UC San Diego Grad with MD Won’t Stop Fighting for His Dreams
Raul Carranza was born in Chula Vista 27 years ago. The recent graduate in political science from the University of California San Diego, and future law student, is one of the university’s most heralded students.
Diagnosed with muscular dystrophy (MD) at the age of two, and by his third birthday mobile only with a wheelchair, the little boy who never gave up, grew up instead to shock everyone by writing blog posts and A+ essays with only his right thumb, the only muscle he can still control on his own.
According to a recent story published on the university‘s website, despite Caranazza’s inability to move his limbs, swallow, breathe on his own or even blink, he never stopped pursuing his goals. One of UC San Diego’s most outstanding graduates of 2016, Caranazza hopes to someday run for public office.
The latter resulted from a three-year long battle he faced with the Californian judicial system.
Caranazza was a student at UCLA in the fall of 2010 when he had to drop out because of state cuts on Medi-Cal budgets, which reduced the services he needed to attend classes.

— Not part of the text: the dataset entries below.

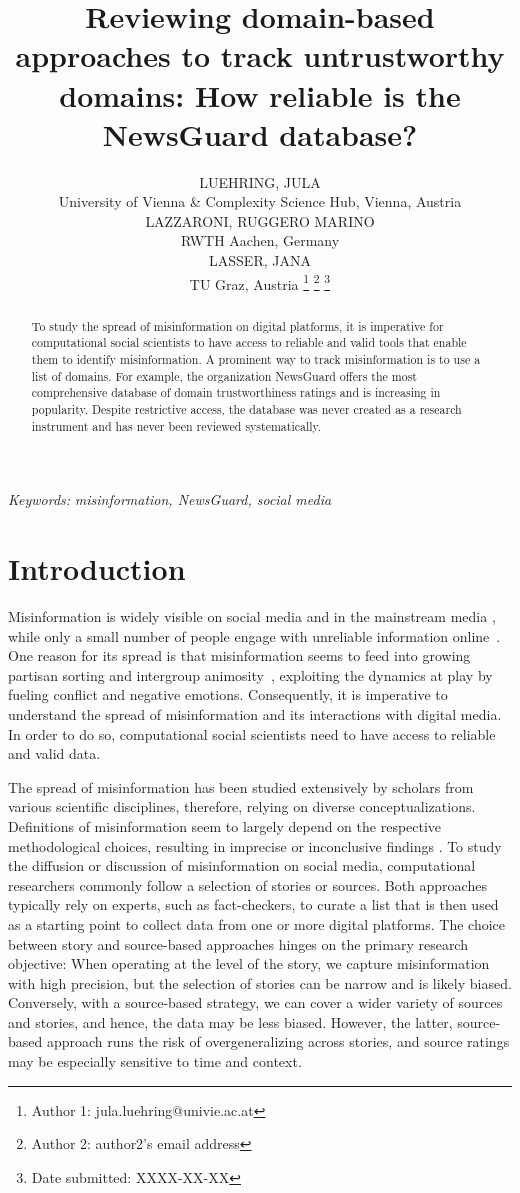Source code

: \documentclass[12pt,twoside]{article}
\date{}
\title{ \normalsize \textbf{} \vspace{-1.5em} Reviewing domain-based approaches to track untrustworthy domains: How reliable is the NewsGuard database?}
\author{\normalsize LUEHRING, JULA \\ \normalsize University of Vienna \& Complexity Science Hub, Vienna, Austria 
\vspace{1em} \\ \normalsize LAZZARONI, RUGGERO MARINO \\ \normalsize RWTH Aachen, Germany \vspace{1em} \\ \normalsize LASSER, JANA \\ \normalsize TU Graz, Austria \thanks{\hspace{-1em} Author 1: jula.luehring@univie.ac.at} \thanks{\hspace{-1em} Author 2: author2's email address} \thanks{\hspace{-1em} Date submitted: XXXX-XX-XX}}
\providecommand{\keywords}[1]
{
   \small	
  \textit{\hspace{-1em} Keywords: } #1
}
\begin{document}
\maketitle
\thispagestyle{firstpage}
\vspace{-8em}
\begin{abstract}
\noindent To study the spread of misinformation on digital platforms, it is imperative for computational social scientists to have access to reliable and valid tools that enable them to identify misinformation. A prominent way to track misinformation is to use a list of domains. For example, the organization NewsGuard offers the most comprehensive database of domain trustworthiness ratings and is increasing in popularity. Despite restrictive access, the database was never created as a research instrument and has never been reviewed systematically.
\end{abstract}
\keywords{\textit{misinformation, NewsGuard, social media} \vspace{8ex}}

\section{Introduction}
Misinformation is widely visible on social media \citep{lazerScienceFakeNews2018} and in the mainstream media \citep{tsfatiCausesConsequencesMainstream2020}, while only a small number of people engage with unreliable information online~\citep{allenEvaluatingFakeNews2020, grinbergFakeNewsTwitter2019}. One reason for its spread is that misinformation seems to feed into growing partisan sorting and intergroup animosity~\citep{gonzalez-bailonAsymmetricIdeologicalSegregation2023a, robertsonUsersChooseEngage2023a}, exploiting the dynamics at play by fueling conflict and negative emotions. Consequently, it is imperative to understand the spread of misinformation and its interactions with digital media. In order to do so, computational social scientists need to have access to reliable and valid data. 

The spread of misinformation has been studied extensively by scholars from various scientific disciplines, therefore, relying on diverse conceptualizations. Definitions of misinformation seem to largely depend on the respective methodological choices, resulting in imprecise or inconclusive findings \citep{altayMisinformationMisinformationConceptual2023a}. To study the diffusion or discussion of misinformation on social media, computational researchers commonly follow a selection of stories or sources. Both approaches typically rely on experts, such as fact-checkers, to curate a list that is then used as a starting point to collect data from one or more digital platforms. The choice between story and source-based approaches hinges on the primary research objective: When operating at the level of the story, we capture misinformation with high precision, but the selection of stories can be narrow and is likely biased. Conversely, with a source-based strategy, we can cover a wider variety of sources and stories, and hence, the data may be less biased. However, the latter, source-based approach runs the risk of overgeneralizing across stories, and source ratings may be especially sensitive to time and context. 
\end{document}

Instead of quitting altogether, Caranazza became an activist for himself and thousands of others impacted by the cuts by helping organize demonstration sand protests.

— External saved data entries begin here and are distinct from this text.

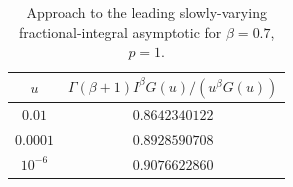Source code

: \begin{table}[htbp]
\centering\small
\caption{Approach to the leading slowly-varying fractional-integral asymptotic for $\beta=0.7$, $p=1$.}
\label{p11:tab:endpoint-ratio}
\begin{tabular}{@{}cc@{}}
\toprule
$u$ & $\Gamma(\beta+1)I^\beta G(u)/(u^\beta G(u))$\\
\midrule
$0.01$ & $0.8642340122$\\
$0.0001$ & $0.8928590708$\\
$10^{-6}$ & $0.9076622860$\\
\bottomrule
\end{tabular}
\end{table}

He then took the case to court and won, regaining his right to receive 24-hour care and his ability to apply to the university again, this time choosing political science at UC San Diego in the fall of 2014.
He felt like the court’s decision was beneficial for him but not for everyone else: “while this is a great result for me, it does nothing for anyone else. Countless others will have to go through the same thing and they might not be as lucky as I was. They might not have awesome friends and family or great lawyers. Yes I won, but nothing has changed. I still want to change something,” Caranazza wrote on his blog.

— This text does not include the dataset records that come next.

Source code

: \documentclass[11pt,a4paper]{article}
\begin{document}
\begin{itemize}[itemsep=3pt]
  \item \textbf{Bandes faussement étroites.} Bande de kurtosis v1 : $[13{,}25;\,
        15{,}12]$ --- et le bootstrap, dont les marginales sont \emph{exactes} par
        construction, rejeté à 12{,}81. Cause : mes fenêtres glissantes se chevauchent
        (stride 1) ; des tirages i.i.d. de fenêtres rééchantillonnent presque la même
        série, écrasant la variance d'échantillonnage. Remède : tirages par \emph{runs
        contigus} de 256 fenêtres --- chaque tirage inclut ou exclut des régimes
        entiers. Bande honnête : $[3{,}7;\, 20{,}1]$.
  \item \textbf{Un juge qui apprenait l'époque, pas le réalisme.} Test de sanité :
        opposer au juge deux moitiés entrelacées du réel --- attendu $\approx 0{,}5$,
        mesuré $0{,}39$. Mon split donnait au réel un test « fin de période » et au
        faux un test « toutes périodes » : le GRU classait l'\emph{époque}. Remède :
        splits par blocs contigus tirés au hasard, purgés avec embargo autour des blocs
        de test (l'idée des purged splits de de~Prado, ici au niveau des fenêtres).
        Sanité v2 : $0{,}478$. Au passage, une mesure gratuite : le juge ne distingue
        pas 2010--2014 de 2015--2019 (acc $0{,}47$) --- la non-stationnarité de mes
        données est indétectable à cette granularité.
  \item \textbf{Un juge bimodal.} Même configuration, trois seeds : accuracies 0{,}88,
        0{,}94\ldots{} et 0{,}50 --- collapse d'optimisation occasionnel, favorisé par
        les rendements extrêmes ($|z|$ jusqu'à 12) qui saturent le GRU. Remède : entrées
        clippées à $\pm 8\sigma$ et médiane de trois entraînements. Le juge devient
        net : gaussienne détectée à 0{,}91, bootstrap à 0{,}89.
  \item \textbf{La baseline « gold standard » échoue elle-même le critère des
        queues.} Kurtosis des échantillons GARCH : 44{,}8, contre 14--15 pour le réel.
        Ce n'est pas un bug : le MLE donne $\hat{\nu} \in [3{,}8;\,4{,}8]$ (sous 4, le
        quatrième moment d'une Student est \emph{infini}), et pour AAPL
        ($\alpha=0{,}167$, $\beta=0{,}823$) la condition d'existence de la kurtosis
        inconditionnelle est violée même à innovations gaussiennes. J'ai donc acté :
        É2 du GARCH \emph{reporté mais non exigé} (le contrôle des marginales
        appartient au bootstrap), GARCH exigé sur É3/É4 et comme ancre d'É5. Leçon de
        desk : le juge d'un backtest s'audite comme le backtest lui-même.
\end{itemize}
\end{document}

That’s when he decided he would attempt to run for office one day, so he could really make a difference: “I want to make things a little bit easier for people with disabilities and people without them,” he said.
Nathan Fletcher, a Professor in the Department of Political Science who is a U.S. Marine Corps veteran and a former California assemblyman, was impressed by Carranza’s dedication, intelligence and tenacity. Knowing Carranza was a student with special needs, Fletcher was immediately impressed by his determination, level of participation in classes and even his views on certain issues.
“At first I thought, this is nice that we are going to accommodate him, but it was a really eye-opening experience,” Fletcher said in the news story reported by Christine Clark, UC San Diego. “Raul may communicate in a different way, how he gets to the class is different, but there is no limitation to what he can do… He never had any excuses. It was clear he was saying, ‘I am a student. I am here to learn. I am smart’.”
According to theUC San Diego internet news story, when Carranza was asked about what would he say to students who might also struggle to finish studies he replied: “Be uncomfortable. Force yourself. Put yourself in a situation that you’ve never been in before and learn how to overcome the fear. When you stay in a bubble the whole time, you won’t get the most out of the experience.”